In today’s MMWR, a study of COVID-19 infections in Kentucky in people previously infected with SAR-CoV-2 shows unvaccinated individuals more than twice as likely to be re-infected by COVID-19 than those who were fully vaccinated after onset contract the virus. These data further indicate that COVID-19 vaccines offer better protection than natural immunity alone and that vaccines, even after a previous infection, help prevent re-infections.
If you have had COVID-19 in the past, please get vaccinated anyway. This study shows that you are twice as likely to get infected again if you are not vaccinated. Getting vaccinated is the best way to protect yourself and others, especially since the most contagious Delta variant is spreading across the country. “
Dr Rochelle Walensky, Director of the CDC
The study of hundreds of Kentucky residents who had already been infected until June 2021 found that those who were not vaccinated had a 2.34 times greater risk of re-infection than those who were fully vaccinated. The results suggest that among people who have had COVID-19 in the past, full vaccination offers additional protection against reinfection.

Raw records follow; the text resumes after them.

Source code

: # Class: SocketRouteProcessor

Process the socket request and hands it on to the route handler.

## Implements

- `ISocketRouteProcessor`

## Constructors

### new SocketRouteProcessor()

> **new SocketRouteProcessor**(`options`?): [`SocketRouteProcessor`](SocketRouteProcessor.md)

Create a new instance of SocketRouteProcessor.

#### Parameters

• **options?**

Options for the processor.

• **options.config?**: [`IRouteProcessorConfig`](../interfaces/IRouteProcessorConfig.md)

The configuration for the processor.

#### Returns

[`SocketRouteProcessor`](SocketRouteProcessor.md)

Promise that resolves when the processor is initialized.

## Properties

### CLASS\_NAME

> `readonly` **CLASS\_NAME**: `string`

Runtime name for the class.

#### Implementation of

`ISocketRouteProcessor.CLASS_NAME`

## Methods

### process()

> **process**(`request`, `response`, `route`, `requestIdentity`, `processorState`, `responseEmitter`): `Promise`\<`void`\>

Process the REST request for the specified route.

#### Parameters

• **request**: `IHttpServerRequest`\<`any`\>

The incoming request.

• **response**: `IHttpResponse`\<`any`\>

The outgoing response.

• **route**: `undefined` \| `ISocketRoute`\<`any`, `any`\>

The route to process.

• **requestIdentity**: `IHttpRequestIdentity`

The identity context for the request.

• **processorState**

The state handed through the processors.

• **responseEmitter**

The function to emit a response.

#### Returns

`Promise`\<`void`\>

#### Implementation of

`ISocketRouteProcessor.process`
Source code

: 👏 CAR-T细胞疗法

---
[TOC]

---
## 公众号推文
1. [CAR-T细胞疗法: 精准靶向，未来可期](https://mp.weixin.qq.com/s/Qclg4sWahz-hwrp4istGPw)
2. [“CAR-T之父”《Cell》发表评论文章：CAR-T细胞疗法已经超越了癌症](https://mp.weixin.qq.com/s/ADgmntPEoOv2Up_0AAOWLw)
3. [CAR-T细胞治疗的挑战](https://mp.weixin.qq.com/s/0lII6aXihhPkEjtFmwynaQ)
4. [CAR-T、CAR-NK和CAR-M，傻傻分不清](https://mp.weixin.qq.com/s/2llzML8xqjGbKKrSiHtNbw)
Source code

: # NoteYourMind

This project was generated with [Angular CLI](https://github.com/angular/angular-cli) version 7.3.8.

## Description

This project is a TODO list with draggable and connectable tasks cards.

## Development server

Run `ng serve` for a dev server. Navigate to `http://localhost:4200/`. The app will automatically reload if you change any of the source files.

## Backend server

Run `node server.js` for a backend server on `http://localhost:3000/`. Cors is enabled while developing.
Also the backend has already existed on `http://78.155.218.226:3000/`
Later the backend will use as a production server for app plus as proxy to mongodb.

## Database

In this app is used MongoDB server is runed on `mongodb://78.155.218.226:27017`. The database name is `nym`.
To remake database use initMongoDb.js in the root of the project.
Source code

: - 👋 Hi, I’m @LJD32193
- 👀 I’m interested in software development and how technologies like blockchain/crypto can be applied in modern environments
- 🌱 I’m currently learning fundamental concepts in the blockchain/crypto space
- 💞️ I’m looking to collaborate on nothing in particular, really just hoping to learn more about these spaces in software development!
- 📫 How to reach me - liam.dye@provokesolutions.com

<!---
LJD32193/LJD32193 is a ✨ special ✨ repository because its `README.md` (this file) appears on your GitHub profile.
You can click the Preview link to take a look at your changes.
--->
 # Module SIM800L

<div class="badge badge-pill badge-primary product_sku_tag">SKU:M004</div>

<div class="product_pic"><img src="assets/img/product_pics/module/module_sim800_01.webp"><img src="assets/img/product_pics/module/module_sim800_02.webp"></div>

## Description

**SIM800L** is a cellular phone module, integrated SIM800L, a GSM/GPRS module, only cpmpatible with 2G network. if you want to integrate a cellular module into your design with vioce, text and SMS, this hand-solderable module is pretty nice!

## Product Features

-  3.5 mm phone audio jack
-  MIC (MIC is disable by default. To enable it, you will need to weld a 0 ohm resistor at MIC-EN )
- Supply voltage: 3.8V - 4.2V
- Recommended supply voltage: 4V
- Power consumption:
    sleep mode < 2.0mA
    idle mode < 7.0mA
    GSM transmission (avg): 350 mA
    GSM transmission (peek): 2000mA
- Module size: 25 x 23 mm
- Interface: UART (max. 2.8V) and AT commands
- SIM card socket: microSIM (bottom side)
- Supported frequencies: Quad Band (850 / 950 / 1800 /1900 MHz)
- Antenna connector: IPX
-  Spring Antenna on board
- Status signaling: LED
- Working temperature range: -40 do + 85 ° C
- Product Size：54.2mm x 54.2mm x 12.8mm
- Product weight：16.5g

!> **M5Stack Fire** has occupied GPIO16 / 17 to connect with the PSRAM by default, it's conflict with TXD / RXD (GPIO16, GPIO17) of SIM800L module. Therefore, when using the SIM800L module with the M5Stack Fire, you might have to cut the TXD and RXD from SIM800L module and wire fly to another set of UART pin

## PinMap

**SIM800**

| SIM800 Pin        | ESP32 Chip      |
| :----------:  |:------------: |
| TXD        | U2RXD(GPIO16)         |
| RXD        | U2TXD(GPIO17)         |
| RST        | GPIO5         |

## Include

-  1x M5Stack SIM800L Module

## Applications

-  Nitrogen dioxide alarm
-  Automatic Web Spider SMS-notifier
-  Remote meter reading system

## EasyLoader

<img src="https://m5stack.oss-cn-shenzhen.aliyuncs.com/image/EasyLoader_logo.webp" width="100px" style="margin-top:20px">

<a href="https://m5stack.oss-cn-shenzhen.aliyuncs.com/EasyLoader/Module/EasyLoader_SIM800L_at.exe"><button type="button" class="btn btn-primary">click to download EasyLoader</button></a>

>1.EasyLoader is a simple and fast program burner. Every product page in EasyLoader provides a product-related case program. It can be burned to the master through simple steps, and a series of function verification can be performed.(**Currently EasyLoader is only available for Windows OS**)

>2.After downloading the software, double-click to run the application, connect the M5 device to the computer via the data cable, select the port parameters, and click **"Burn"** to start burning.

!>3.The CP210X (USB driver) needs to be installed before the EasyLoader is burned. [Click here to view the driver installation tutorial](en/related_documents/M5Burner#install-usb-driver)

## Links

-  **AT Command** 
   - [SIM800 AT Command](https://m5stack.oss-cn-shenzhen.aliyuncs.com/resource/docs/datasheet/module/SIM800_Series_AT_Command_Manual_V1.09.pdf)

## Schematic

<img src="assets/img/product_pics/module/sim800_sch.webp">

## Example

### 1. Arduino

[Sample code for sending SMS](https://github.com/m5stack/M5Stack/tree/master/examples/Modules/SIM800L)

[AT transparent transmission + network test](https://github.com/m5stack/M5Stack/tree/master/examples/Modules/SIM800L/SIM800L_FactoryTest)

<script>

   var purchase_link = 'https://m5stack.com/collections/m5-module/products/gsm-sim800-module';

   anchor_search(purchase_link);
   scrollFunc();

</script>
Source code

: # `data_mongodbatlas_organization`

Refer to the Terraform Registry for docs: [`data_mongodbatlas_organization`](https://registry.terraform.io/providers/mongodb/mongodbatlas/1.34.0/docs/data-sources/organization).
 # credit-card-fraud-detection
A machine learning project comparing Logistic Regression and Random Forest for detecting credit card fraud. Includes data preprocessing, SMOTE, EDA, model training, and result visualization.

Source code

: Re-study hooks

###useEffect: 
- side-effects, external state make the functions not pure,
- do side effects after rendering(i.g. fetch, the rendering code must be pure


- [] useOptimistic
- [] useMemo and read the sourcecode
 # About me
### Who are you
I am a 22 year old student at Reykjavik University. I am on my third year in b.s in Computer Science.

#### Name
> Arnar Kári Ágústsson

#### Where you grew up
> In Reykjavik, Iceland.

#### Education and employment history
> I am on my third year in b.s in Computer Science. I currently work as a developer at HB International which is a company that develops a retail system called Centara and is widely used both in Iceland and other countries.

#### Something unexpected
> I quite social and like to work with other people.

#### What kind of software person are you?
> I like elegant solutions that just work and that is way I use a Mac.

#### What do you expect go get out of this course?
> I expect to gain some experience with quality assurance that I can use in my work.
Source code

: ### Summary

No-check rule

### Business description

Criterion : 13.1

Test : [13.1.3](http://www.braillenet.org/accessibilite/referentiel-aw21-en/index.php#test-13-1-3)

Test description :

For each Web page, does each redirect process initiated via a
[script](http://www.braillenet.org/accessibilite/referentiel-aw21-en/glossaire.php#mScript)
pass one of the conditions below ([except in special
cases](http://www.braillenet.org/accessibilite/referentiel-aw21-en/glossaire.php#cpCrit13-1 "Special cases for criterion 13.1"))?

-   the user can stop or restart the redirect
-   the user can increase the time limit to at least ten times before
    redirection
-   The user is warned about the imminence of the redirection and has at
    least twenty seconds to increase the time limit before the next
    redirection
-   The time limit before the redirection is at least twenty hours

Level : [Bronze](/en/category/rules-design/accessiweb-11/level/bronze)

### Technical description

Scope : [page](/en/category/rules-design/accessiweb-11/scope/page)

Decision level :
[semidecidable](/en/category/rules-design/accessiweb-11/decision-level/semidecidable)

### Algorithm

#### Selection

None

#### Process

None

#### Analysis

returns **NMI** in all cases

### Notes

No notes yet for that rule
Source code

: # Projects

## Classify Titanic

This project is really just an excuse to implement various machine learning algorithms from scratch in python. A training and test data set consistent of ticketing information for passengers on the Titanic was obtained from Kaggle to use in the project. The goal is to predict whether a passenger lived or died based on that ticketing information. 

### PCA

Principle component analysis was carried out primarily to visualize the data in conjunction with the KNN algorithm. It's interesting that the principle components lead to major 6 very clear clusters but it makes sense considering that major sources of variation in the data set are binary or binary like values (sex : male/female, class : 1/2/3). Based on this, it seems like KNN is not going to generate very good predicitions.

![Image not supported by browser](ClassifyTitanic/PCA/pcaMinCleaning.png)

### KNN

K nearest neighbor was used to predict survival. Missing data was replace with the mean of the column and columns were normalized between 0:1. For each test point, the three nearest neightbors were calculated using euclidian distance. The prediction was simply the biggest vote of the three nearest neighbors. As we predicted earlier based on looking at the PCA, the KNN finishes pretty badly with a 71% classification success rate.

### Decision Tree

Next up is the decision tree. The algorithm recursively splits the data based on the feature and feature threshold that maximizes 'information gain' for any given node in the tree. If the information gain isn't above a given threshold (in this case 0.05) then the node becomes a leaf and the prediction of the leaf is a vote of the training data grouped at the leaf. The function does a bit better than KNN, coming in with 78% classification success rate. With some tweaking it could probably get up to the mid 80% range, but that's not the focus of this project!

What’s more, a second publication from the MMWR shows that vaccines have prevented COVID-19-related hospitalizations among the age groups most at risk. As cases, hospitalizations and deaths increase, data from today’s MMWR reinforces that COVID-19 vaccines are the best way to prevent COVID-19.
COVID-19 vaccines remain safe and effective. They prevent serious illness, hospitalization and death. Additionally, even among the rare cases of COVID-19 among fully or partially vaccinated vaccines, people are more likely to have a milder and shorter illness than those who are not vaccinated. The CDC continues to recommend that all ages 12 and over be vaccinated against COVID-19.